Record excerpts section start
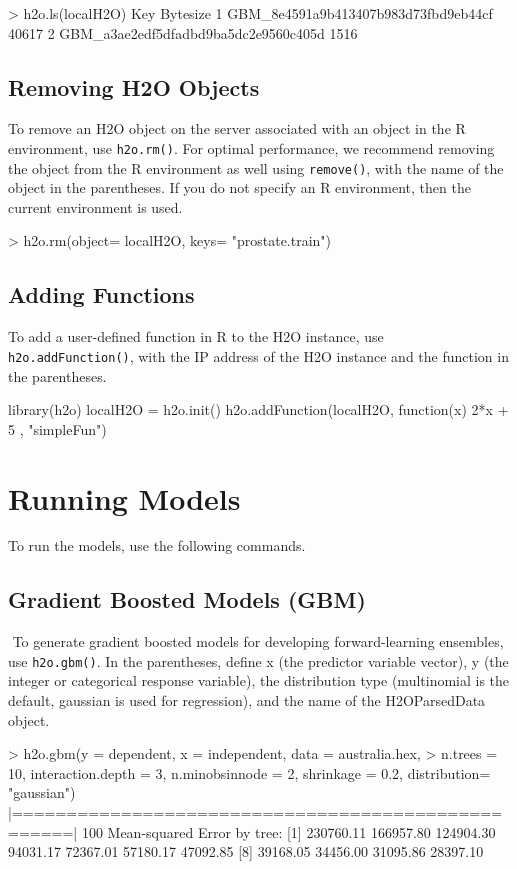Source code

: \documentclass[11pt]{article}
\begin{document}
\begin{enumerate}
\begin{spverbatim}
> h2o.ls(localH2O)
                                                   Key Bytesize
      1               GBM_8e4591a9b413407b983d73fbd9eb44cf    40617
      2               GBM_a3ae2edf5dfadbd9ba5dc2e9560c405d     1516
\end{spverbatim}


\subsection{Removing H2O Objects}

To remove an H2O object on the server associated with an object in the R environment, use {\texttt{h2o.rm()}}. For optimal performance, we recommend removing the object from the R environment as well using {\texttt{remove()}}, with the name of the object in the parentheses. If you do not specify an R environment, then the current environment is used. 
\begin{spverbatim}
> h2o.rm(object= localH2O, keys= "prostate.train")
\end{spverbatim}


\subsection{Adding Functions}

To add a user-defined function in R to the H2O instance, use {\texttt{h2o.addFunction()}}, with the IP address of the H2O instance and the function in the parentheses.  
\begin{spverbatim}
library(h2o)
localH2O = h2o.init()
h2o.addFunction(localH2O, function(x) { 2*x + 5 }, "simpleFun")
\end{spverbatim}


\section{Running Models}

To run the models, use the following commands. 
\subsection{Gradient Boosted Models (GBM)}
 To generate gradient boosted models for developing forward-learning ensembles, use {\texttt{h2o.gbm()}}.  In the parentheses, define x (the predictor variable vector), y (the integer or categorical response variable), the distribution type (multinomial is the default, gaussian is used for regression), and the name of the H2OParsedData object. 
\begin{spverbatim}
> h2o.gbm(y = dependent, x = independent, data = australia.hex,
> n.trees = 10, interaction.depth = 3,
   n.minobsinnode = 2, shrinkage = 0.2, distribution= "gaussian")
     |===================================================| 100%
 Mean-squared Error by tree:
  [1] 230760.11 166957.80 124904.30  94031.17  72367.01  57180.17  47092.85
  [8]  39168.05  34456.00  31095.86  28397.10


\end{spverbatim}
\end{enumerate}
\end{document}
Record excerpts section end
Record excerpts section start
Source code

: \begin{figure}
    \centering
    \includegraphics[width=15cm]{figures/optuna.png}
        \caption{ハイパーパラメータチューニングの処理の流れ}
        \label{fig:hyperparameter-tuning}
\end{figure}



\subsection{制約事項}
Record excerpts section end
Work to complete => Within the data above, the span starting at the line containing "h2o.gbm(y = dependent, x" and ending at the line containing "Mean-squared Error by" is to be retyped exactly, with no other lines.

Task output =>
> h2o.gbm(y = dependent, x = independent, data = australia.hex,
> n.trees = 10, interaction.depth = 3,
   n.minobsinnode = 2, shrinkage = 0.2, distribution= "gaussian")
     |===================================================| 100%
 Mean-squared Error by tree:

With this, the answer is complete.